Financial traders - instruments and shares: pension funds and other types of fund
There is a strong presumption that a pension fund is an investment, not a trading vehicle. This is not to say that pension funds cannot undertake activities which amount to a trade. If such an activity is clearly trading, the status of the pension fund cannot change that. But if the position is unclear, it will be necessary to investigate the purpose of the transaction to see if it was a trading one or part of the investment activities.

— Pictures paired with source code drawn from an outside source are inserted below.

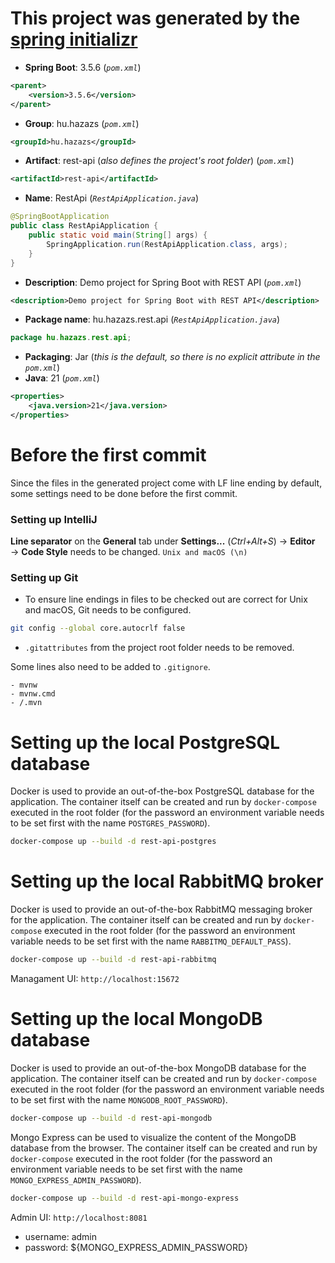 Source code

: # This project was generated by the [spring initializr](https://start.spring.io/index.html)

- **Spring Boot**: 3.5.6 (*```pom.xml```*)
```xml
<parent>
    <version>3.5.6</version>
</parent>
```
- **Group**: hu.hazazs (*```pom.xml```*)
```xml
<groupId>hu.hazazs</groupId>
```
- **Artifact**: rest-api (*also defines the project's root folder*)  (*```pom.xml```*)
```xml
<artifactId>rest-api</artifactId>
```
- **Name**: RestApi (*```RestApiApplication.java```*)
```java
@SpringBootApplication
public class RestApiApplication {
    public static void main(String[] args) {
        SpringApplication.run(RestApiApplication.class, args);
    }
}
```
- **Description**: Demo project for Spring Boot with REST API  (*```pom.xml```*)
```xml
<description>Demo project for Spring Boot with REST API</description>
```
- **Package name**: hu.hazazs.rest.api (*```RestApiApplication.java```*)
```java
package hu.hazazs.rest.api;
```
- **Packaging**: Jar (*this is the default, so there is no explicit attribute in the ```pom.xml```*)
- **Java**: 21  (*```pom.xml```*)
```xml
<properties>
    <java.version>21</java.version>
</properties>
```

# Before the first commit

Since the files in the generated project come with LF line ending by default, some settings need to be done before the first commit.

### Setting up IntelliJ

**Line separator** on the **General** tab under **Settings...** (*Ctrl+Alt+S*) → **Editor** → **Code Style** needs to be changed.
```Unix and macOS (\n)```

### Setting up Git

- To ensure line endings in files to be checked out are correct for Unix and macOS, Git needs to be configured.
```bash
git config --global core.autocrlf false
```
- ```.gitattributes``` from the project root folder needs to be removed.

Some lines also need to be added to ```.gitignore```.
```
- mvnw
- mvnw.cmd
- /.mvn
```

# Setting up the local PostgreSQL database

Docker is used to provide an out-of-the-box PostgreSQL database for the application. The container itself can be created and
run by ```docker-compose``` executed in the root folder (for the password an environment variable needs to be set first with the name
```POSTGRES_PASSWORD```).
```bash
docker-compose up --build -d rest-api-postgres
```

# Setting up the local RabbitMQ broker

Docker is used to provide an out-of-the-box RabbitMQ messaging broker for the application. The container itself can be created
and run by ```docker-compose``` executed in the root folder (for the password an environment variable needs to be set first with
the name ```RABBITMQ_DEFAULT_PASS```).
```bash
docker-compose up --build -d rest-api-rabbitmq
```
Managament UI: ```http://localhost:15672```

# Setting up the local MongoDB database

Docker is used to provide an out-of-the-box MongoDB database for the application. The container itself can be created and run by
```docker-compose``` executed in the root folder (for the password an environment variable needs to be set first with the name
```MONGODB_ROOT_PASSWORD```).
```bash
docker-compose up --build -d rest-api-mongodb
```
Mongo Express can be used to visualize the content of the MongoDB database from the browser. The container itself can be created and
run by ```docker-compose``` executed in the root folder (for the password an environment variable needs to be set first with the
name ```MONGO_EXPRESS_ADMIN_PASSWORD```).
```bash
docker-compose up --build -d rest-api-mongo-express
```
Admin UI: ```http://localhost:8081```
- username: admin
- password: ${MONGO_EXPRESS_ADMIN_PASSWORD}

The latter point was considered in the case of Clarke v Trustees of British Telecom Pension Scheme & Others  72TC472. The point at issue was whether commissions from sub-underwriting activities carried on by the trustees came from a separate trade. In that case it was held that they did not, because there was no intention to trade and the sub-underwriting was carried out in relation to the shareholding policy pursued by the trustees in the course of the investing activities. Thus, even though the sub-underwriting was not essential to the holding of shares, and involved different parties, it was still integrated with, and took colour from, the investing transactions.
Other types of fund
It is a question of fact whether such funds are trading or investing. As with companies and individuals, you look at all the relevant circumstances before coming to a decision. The badges of trade have limited value (see BIM56840), and the use of derivative instruments (see BIM56890) or the adoption of particular strategies (see BIM56920), are not, by themselves, decisive either, although of course they are likely to be relevant circumstances to be considered.
General guidance on funds based in the UK is in the Company Taxation Manual (CTM) and those based overseas in the Offshore Funds Manual (OFM) (available via the Collective Investment Schemes Centre page on the HMRC internet).
For offshore funds which are trading, the Investment Manager Exemption may be relevant - see INTM269000+.